For the second year in a row, the New Orleans Saints were knocked out of the playoffs due to a controversial pass interference no-call, and although the team eventually received an apology from the NFL for what happened last season against the Rams, there will be no such apology this year, and that's because the league believes the officiating crew got the call right on the final play of game in the Saints shocking 26-20 overtime loss to the Vikings

On a third-and-goal play from the 4-yard line that came in overtime, Kirk Cousins threw a touchdown pass to Kyle Rudolph that sealed the win for the Vikings. 

Here's another angle of the play. 

On the catch, Rudolph fully extended his hand to keep the defender at bay, which is supposed to be grounds for offensive pass interference, but no flag was thrown, and NFL's vice president of officiating, Al Riveron has now explained why Rudolph wasn't penalized. 

During a postgame interview, Riveron said he didn't see anything that would have warranted a penalty being called. 

"We looked at all angles that Fox afforded us, and Fox gave us some great views," Riveron said in the pool report. "There is contact by both players, but none of that contact rises to the level of a foul. This is consistent with what we've done all year long, we left the ruling on the field. We let it stand."

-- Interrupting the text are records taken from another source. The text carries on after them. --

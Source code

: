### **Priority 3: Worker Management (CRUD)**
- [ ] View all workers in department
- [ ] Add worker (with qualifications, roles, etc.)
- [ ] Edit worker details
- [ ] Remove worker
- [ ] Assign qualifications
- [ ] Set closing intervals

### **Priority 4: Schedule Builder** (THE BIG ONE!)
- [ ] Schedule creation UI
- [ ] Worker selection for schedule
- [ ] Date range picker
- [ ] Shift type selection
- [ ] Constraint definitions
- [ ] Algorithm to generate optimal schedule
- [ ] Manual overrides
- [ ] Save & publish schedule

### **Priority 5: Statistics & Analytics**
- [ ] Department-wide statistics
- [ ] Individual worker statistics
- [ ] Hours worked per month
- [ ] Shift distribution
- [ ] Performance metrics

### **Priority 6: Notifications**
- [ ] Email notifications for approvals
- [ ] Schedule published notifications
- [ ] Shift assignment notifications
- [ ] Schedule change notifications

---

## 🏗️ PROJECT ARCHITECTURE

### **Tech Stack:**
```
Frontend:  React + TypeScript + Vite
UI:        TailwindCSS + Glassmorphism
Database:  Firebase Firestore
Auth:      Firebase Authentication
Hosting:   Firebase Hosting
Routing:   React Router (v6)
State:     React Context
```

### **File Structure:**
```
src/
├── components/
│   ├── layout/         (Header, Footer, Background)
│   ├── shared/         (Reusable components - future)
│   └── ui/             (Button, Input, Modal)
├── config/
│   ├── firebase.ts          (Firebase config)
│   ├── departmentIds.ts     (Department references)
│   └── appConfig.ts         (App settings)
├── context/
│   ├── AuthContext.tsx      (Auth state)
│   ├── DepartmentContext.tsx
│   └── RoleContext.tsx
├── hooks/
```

Although it seemed like Riveron didn't even review the play because of how fast the touchdown was confirmed, the NFL VP said he was able to quickly review the play because of how comfortable he felt with the replays he had seen. 

"They gave us every angle that they had pertaining to the play, so, we're very comfortable with what we saw," Riveron said. "Nothing came through afterward that we had not seen prior to making the ruling."

The problem for the NFL is that this is going to be another black eye for the league, and that's because most experts don't agree with Riveron's assessment. Former NFL referee Terry McAulay, who served as the lead official in three different Super Bowls, tweeted after the game that it was an obvious interference play on Rudolph. 

Former NFL referee John Parry also felt that interference should have been called. 

Having two former referees challenge Riveron's explanation of the situation definitely isn't a good look for the league as it basically calls into question his credibility. 

As for the Saints, after losing to the Rams on a no-call in the NFC title game last January, they'll head into the offseason for the second straight year knowing that they got the short-end of the stick on a controversial call that probably should have gone their way.